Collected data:

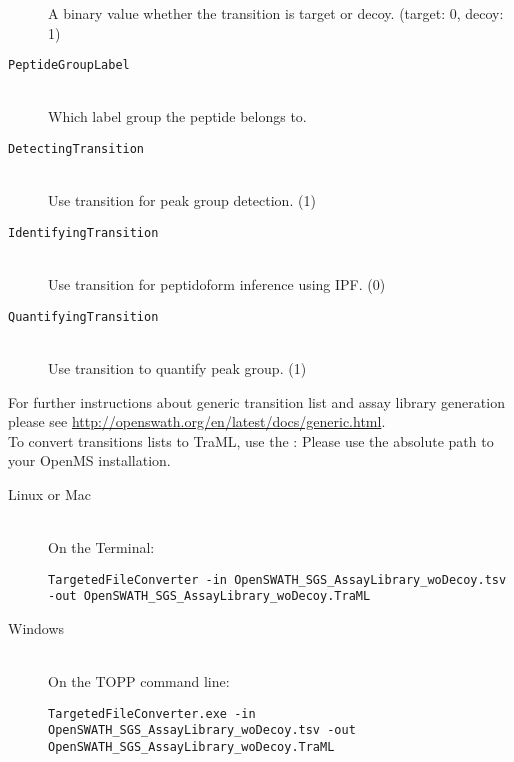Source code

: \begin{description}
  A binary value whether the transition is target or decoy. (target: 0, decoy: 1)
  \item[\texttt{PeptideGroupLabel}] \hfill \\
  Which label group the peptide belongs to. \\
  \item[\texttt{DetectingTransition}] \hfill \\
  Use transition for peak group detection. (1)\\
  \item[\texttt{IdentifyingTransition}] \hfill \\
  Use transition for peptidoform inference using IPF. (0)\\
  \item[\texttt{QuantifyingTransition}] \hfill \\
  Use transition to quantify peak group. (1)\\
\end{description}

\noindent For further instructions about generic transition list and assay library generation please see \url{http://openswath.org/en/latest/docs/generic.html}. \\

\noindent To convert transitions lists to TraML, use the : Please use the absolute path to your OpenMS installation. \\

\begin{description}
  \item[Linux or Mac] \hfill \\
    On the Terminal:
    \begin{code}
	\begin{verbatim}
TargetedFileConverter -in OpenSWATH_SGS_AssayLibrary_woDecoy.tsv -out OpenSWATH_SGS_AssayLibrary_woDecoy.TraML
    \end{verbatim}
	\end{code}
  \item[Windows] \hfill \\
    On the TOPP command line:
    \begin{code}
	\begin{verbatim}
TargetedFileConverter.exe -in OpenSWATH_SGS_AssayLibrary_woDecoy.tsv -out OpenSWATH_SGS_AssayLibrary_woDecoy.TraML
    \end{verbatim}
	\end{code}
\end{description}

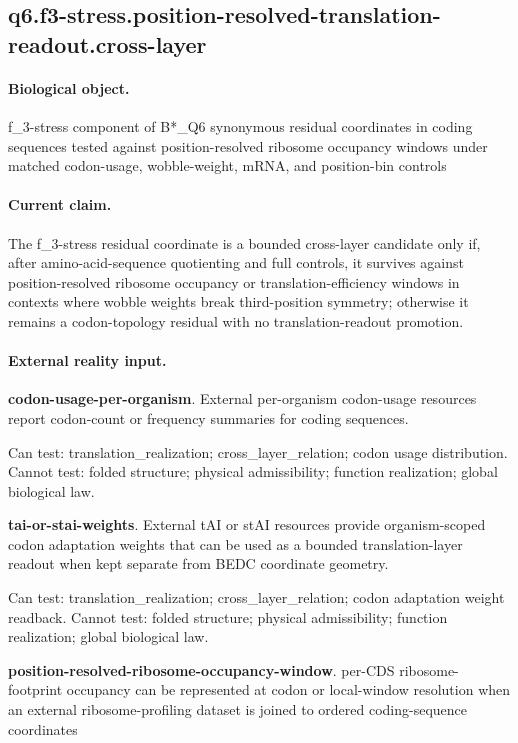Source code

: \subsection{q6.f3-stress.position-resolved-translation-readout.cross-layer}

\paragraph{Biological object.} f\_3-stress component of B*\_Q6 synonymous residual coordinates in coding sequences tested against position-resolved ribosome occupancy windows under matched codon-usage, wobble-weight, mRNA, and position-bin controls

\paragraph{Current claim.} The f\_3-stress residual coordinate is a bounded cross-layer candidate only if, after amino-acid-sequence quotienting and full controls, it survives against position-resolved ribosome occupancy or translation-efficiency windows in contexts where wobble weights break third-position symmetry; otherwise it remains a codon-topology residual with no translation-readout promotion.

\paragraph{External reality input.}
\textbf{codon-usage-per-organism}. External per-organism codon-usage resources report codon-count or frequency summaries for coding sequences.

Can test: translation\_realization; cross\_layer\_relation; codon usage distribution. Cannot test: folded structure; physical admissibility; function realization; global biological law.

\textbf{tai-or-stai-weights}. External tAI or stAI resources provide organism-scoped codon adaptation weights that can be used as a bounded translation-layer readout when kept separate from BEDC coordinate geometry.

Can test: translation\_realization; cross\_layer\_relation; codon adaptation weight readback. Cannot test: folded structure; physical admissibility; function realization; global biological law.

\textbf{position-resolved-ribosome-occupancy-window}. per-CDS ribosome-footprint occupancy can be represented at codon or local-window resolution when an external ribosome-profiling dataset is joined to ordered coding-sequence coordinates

§ Aim of the task:
Your answer should consist only of the count of lines in the data that contain "TargetedFileConverter".

§ Problem solution:
2